● **Work required**
Could you copy, word for word, only the lines from the one containing "### Conclusion" through the last line of the records below, both included?

Entries provided Start Marker

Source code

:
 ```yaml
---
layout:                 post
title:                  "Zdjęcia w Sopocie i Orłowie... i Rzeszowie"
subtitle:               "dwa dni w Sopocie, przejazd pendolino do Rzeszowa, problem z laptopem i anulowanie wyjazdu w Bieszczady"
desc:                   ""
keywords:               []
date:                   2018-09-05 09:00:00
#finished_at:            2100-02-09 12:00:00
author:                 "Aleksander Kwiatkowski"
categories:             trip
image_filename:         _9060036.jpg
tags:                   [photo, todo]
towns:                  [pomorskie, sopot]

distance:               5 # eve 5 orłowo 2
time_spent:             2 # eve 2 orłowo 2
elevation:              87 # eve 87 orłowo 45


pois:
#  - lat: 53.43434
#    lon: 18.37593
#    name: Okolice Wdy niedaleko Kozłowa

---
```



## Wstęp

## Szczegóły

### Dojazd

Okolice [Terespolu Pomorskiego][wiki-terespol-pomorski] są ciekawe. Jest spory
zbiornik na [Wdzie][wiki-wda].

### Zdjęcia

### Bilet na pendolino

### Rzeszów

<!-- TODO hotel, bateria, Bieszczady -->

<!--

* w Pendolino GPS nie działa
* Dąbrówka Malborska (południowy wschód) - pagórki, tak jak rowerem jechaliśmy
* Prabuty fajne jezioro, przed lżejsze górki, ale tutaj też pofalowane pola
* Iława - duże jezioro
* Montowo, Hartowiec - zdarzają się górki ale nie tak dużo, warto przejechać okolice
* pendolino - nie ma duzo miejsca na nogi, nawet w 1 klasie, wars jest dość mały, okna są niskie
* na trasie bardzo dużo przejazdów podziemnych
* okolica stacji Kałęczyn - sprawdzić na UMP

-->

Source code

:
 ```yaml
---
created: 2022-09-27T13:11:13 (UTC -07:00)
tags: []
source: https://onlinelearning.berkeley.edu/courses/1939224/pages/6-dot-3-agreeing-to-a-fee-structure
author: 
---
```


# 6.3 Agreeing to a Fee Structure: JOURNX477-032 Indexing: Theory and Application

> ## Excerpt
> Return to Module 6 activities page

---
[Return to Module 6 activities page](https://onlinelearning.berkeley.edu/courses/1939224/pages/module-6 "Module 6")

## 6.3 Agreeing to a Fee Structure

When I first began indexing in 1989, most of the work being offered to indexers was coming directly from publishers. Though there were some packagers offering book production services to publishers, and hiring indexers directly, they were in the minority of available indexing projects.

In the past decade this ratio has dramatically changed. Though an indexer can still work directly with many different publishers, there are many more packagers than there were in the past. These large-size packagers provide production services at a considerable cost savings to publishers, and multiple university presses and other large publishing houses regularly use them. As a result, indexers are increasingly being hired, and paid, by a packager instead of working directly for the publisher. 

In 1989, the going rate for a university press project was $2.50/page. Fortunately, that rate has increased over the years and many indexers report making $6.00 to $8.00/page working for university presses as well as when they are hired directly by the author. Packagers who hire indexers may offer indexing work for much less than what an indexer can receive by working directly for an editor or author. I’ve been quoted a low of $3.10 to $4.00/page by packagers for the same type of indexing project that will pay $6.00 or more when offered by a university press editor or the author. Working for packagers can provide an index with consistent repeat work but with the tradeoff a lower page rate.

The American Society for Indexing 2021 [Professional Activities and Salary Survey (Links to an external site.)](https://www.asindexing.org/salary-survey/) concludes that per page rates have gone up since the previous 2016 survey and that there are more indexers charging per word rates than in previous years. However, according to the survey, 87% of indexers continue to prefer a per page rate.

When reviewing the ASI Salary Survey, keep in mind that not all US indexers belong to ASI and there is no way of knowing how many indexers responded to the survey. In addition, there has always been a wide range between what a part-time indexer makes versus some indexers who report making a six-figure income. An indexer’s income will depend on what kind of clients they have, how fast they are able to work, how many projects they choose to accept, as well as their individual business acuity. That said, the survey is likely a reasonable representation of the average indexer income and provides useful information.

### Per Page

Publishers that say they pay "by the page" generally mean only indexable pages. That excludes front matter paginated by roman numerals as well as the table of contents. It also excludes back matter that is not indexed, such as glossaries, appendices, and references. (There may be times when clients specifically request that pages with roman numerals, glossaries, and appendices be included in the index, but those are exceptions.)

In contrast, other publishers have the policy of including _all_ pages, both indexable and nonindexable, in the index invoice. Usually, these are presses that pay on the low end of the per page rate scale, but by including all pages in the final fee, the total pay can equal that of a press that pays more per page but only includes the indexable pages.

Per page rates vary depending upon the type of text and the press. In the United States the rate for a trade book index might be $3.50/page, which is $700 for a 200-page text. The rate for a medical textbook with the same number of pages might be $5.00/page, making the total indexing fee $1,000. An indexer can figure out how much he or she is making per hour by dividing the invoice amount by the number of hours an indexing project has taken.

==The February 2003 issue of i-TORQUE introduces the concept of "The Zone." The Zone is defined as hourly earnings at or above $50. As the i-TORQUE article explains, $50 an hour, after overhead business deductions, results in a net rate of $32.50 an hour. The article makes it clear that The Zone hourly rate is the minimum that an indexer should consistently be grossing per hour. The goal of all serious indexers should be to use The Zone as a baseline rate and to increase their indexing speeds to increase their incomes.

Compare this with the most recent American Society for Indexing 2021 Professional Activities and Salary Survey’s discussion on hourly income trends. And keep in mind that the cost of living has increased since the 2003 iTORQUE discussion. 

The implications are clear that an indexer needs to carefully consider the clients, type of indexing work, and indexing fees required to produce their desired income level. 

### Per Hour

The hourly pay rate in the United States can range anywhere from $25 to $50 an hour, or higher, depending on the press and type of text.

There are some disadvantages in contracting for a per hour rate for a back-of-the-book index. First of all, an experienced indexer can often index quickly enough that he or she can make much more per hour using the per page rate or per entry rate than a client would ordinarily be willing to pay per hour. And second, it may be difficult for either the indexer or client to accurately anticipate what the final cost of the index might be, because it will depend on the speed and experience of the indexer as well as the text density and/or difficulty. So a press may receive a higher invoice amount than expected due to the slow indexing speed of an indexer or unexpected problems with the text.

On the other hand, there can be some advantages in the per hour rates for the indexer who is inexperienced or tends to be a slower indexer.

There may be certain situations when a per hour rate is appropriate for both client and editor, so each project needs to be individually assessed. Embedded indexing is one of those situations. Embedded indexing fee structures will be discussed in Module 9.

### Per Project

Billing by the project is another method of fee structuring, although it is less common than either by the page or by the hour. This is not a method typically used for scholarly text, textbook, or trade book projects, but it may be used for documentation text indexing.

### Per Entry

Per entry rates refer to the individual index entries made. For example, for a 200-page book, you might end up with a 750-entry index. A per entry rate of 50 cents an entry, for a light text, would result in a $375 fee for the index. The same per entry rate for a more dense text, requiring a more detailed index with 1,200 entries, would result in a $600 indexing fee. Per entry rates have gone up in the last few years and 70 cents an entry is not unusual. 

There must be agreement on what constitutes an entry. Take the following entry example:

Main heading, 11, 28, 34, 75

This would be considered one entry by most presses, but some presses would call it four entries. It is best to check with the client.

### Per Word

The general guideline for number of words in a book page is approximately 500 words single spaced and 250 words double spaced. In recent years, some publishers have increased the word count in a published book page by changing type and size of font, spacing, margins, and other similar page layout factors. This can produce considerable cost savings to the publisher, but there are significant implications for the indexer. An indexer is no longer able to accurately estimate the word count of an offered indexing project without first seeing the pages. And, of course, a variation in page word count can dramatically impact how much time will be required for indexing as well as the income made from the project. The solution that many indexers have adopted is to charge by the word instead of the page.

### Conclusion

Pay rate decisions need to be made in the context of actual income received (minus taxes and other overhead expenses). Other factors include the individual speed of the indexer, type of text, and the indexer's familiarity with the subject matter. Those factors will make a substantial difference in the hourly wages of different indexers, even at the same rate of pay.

Entries provided End Marker

● **Answer for the task**
### Conclusion

Pay rate decisions need to be made in the context of actual income received (minus taxes and other overhead expenses). Other factors include the individual speed of the indexer, type of text, and the indexer's familiarity with the subject matter. Those factors will make a substantial difference in the hourly wages of different indexers, even at the same rate of pay.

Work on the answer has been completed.